Au tournant du XXe siècle, l'Art nouveau et l'École de Nancy (1877 - 1909) participent au renouveau des arts décoratifs, s'inscrivant dans un mouvement plus large en Europe.
Elle rassemble de nombreux industriels d’art, artistes et architectes qui souhaitent améliorer le cadre de vie de leur époque par l’emploi de formes et techniques nouvelles.
La volonté de modernité, le souci d’un développement industriel mais aussi l’inspiration de la nature sont au cœur de ce mouvement qu’il est parfois difficile de décrire, tant ses résultats sont variés.
L’association de l’École de Nancy ou Alliance provinciale des industries d’art fut créée le 13 février 1901. Elle se définit dans les statuts comme une sorte de syndicat des industriels d’art et des artistes décorateurs.

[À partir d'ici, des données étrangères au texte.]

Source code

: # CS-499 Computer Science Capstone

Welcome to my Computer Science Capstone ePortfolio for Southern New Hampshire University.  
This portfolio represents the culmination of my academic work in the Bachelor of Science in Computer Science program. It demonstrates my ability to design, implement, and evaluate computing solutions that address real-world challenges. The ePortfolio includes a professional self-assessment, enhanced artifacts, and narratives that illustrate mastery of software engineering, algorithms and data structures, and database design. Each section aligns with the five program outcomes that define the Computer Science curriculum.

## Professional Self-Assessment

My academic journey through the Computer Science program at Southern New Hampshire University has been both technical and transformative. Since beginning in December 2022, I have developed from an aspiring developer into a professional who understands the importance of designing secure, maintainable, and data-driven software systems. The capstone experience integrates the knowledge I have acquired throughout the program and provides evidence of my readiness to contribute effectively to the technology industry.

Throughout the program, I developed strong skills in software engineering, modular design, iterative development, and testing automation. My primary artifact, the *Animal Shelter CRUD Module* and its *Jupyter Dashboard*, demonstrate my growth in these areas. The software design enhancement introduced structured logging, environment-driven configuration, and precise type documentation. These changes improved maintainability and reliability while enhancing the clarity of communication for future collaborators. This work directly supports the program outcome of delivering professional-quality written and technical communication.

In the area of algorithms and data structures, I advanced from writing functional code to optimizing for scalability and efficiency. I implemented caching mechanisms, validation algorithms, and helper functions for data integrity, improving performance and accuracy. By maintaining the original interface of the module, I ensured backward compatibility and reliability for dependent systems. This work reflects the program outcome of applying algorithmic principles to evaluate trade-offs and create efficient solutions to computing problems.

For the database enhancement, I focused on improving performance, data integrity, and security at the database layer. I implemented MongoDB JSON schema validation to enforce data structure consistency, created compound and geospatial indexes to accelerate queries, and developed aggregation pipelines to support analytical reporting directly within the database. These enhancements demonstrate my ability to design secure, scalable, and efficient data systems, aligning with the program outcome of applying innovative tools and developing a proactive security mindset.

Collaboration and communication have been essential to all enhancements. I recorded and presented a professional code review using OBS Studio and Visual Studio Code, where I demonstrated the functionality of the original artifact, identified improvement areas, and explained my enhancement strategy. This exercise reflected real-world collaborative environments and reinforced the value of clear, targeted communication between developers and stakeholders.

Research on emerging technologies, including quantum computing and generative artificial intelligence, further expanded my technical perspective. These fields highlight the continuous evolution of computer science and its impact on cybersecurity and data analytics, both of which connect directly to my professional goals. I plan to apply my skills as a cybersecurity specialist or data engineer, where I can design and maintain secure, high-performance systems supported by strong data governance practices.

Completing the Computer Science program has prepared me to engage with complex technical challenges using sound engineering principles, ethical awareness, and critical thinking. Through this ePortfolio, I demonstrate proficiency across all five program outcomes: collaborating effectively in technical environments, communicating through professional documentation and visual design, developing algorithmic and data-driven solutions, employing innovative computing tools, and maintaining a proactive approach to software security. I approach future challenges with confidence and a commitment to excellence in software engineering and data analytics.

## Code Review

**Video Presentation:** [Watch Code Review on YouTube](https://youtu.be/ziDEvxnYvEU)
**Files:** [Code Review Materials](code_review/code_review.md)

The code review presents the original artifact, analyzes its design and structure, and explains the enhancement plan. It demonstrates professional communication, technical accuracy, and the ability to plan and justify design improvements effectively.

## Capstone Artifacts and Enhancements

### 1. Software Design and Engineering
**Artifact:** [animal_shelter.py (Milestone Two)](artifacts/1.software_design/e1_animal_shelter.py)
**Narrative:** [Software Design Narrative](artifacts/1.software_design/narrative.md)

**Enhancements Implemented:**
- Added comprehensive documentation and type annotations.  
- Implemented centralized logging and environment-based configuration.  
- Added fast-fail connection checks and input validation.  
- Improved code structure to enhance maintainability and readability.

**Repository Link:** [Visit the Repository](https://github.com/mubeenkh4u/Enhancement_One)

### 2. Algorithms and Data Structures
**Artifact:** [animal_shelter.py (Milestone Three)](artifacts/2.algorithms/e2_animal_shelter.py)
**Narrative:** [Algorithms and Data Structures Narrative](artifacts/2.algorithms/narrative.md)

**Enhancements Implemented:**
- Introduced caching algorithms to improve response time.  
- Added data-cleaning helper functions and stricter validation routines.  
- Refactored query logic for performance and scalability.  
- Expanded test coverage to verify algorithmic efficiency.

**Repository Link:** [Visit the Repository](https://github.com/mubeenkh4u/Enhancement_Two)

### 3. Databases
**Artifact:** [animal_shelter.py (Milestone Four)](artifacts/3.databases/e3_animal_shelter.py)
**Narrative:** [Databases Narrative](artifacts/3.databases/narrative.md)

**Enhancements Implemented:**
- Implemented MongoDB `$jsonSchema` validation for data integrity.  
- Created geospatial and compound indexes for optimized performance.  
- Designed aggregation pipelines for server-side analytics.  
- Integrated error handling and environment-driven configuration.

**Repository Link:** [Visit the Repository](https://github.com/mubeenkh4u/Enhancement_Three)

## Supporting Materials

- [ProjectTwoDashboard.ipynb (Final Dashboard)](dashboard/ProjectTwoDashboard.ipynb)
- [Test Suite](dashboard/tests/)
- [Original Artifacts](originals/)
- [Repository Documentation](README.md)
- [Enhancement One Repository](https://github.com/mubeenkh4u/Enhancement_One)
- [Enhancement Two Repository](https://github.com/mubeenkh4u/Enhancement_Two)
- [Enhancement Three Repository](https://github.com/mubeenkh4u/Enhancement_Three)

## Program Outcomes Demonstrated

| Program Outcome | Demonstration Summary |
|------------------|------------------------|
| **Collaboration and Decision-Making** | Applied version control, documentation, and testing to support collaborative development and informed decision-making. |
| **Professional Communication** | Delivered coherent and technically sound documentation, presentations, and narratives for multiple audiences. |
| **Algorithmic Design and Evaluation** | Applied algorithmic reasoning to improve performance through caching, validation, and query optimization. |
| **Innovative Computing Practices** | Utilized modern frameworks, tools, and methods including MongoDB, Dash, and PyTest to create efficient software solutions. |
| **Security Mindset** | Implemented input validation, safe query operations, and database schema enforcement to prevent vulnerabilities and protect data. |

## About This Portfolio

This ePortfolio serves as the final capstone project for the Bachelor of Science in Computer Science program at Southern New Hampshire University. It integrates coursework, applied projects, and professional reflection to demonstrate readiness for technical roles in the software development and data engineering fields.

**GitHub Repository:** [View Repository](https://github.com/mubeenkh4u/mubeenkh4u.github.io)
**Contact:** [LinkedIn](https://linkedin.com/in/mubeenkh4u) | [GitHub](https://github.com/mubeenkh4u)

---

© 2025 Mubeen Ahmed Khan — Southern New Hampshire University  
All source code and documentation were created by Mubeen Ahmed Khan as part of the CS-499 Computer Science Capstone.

Un souci particulier est apporté à la formation des ouvriers d’art et collaborateurs, nécessaire pour le fonctionnement des entreprises. Elle était dominée par un groupe d’artistes travaillant dans le même sens et partageant un certain nombre d’idéaux, esthétiques notamment.
Les ateliers de Gallé, Majorelle, Daum, Vallin, le Verre Français, Vessière, mais aussi d’autres plus modestes, ont tous contribué à l’essor de l’Art nouveau nancéien.
Partez à la découverte des outils et processus de création, des innovations techniques et moyens de diffusion qu’elles ont alors mis en œuvre.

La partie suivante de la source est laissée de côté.